• _WHAT THE TASK ASKS_: From the top of the records below, return each line exactly, ending with the line that contains "MySQL & Excel Project".

• _SOURCE RECORDS_:
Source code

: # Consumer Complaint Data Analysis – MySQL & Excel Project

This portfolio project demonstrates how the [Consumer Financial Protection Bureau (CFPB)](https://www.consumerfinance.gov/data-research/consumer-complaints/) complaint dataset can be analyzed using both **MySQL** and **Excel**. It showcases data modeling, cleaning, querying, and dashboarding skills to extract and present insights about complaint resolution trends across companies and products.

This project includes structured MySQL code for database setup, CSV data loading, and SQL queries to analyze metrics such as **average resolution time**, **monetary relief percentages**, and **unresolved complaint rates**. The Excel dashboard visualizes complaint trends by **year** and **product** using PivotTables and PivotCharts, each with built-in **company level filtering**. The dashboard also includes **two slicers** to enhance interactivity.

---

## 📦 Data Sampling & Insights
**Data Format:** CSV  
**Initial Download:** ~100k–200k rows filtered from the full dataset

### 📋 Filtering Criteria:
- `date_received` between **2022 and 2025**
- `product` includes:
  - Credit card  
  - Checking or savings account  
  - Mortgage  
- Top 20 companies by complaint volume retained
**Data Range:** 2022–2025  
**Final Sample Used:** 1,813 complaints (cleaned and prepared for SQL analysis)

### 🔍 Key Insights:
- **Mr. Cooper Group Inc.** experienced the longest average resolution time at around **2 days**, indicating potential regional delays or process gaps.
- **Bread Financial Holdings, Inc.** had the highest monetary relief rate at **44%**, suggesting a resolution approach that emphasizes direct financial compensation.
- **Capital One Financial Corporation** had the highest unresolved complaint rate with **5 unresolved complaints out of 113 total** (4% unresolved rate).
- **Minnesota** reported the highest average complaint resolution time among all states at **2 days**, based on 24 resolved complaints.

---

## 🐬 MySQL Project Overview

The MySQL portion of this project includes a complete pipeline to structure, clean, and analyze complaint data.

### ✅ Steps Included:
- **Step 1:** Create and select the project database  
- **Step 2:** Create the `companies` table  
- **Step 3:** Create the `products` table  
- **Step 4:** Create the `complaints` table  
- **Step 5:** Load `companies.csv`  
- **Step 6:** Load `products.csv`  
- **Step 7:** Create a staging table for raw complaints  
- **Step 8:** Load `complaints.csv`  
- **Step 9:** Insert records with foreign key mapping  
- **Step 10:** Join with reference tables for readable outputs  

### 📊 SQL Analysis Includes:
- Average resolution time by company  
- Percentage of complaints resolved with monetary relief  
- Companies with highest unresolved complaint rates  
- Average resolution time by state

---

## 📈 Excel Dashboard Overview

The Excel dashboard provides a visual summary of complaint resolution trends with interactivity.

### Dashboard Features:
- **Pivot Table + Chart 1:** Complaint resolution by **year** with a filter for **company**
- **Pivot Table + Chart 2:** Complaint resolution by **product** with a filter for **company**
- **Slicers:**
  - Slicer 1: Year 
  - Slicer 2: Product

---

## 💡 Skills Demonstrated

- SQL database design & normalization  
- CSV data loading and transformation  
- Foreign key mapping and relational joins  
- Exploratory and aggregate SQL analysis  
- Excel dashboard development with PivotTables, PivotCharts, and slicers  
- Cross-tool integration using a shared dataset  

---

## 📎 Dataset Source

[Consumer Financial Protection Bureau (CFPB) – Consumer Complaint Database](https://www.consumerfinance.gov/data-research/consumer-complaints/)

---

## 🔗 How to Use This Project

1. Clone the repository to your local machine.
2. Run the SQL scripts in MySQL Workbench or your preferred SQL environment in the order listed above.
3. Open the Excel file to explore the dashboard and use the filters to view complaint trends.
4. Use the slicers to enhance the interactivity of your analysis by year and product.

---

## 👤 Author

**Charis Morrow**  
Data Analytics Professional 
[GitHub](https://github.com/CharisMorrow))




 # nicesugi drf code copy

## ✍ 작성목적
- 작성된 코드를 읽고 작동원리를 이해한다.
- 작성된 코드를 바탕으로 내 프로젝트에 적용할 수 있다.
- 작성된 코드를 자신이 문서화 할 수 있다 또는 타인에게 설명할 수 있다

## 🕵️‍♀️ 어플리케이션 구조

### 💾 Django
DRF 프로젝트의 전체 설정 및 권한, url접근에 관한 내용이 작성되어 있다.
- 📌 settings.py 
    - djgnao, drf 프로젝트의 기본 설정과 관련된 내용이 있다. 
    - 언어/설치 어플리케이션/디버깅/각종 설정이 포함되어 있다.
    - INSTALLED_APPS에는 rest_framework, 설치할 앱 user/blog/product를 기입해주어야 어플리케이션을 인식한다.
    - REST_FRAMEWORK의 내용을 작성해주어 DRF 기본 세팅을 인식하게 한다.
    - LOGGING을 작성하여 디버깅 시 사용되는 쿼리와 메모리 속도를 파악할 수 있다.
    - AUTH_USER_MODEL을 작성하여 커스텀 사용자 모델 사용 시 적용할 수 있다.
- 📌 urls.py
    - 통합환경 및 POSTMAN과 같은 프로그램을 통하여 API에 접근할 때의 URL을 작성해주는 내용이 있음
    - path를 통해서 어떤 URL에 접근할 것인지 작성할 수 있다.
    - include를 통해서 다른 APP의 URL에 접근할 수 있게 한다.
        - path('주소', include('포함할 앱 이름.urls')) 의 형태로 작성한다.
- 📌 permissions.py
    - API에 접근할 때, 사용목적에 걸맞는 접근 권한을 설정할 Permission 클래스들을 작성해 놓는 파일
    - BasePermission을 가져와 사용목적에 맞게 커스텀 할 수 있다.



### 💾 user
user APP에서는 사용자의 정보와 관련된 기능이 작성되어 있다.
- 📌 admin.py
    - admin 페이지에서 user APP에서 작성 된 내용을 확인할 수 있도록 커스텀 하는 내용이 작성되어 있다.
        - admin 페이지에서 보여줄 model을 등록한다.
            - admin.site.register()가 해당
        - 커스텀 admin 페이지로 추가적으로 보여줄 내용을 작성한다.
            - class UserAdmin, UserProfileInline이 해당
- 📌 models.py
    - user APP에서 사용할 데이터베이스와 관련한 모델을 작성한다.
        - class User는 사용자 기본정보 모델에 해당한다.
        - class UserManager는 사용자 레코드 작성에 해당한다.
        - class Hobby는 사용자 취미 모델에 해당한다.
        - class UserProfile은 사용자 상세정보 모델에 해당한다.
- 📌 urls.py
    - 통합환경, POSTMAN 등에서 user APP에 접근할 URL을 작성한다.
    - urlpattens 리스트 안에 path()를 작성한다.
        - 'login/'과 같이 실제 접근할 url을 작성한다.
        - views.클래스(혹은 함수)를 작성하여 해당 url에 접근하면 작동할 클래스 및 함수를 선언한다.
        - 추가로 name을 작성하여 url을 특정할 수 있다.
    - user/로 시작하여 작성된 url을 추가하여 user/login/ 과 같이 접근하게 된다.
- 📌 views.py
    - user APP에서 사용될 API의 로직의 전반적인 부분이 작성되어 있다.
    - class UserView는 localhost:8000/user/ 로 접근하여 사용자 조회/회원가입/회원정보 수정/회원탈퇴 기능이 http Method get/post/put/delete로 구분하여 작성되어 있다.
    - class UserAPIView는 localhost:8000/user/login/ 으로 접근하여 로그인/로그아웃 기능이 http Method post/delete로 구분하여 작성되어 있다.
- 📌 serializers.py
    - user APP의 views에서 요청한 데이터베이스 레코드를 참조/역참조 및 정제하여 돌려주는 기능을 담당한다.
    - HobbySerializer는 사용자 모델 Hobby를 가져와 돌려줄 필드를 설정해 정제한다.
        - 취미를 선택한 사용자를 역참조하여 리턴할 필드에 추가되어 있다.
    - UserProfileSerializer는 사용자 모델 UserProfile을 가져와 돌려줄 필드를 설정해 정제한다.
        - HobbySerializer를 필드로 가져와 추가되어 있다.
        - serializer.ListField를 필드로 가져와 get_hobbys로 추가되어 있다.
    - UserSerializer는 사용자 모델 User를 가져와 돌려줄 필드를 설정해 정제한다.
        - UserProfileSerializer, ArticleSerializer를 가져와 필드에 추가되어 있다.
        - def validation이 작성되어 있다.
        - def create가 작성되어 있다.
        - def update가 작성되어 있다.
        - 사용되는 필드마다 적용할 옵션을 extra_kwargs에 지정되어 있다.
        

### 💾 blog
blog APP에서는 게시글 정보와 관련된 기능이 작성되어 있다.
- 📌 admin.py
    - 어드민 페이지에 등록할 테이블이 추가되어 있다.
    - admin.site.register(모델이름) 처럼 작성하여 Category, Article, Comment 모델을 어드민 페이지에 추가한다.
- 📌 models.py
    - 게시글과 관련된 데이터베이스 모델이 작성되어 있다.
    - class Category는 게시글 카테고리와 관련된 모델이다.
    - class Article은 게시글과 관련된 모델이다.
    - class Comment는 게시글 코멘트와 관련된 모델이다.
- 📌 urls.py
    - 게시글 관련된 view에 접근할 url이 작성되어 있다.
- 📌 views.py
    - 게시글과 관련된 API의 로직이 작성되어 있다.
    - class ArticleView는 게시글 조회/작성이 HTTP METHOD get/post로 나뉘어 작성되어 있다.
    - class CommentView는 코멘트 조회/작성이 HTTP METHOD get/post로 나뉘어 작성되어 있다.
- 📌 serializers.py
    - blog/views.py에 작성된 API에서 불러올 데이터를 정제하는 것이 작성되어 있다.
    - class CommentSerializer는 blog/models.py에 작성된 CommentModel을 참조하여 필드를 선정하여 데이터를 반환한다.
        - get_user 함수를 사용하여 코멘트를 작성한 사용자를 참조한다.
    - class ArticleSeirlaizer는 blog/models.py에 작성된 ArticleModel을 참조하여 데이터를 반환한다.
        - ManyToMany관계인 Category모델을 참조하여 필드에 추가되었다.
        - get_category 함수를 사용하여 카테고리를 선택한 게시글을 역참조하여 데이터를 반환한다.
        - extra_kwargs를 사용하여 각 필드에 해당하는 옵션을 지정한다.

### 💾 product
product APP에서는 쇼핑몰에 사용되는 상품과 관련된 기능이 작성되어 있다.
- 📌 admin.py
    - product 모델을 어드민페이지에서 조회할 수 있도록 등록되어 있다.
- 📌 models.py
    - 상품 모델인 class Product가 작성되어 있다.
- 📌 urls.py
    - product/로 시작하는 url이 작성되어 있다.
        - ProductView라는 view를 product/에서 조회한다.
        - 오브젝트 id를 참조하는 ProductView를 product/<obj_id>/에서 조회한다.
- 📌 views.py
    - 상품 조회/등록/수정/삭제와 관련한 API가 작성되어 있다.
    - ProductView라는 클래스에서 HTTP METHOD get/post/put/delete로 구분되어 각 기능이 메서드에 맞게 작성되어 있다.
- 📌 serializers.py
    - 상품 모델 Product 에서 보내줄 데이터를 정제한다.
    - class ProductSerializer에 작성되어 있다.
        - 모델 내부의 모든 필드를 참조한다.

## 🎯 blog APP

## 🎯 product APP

• _EXERCISE RESPONSE_:
Source code

: # Consumer Complaint Data Analysis – MySQL & Excel Project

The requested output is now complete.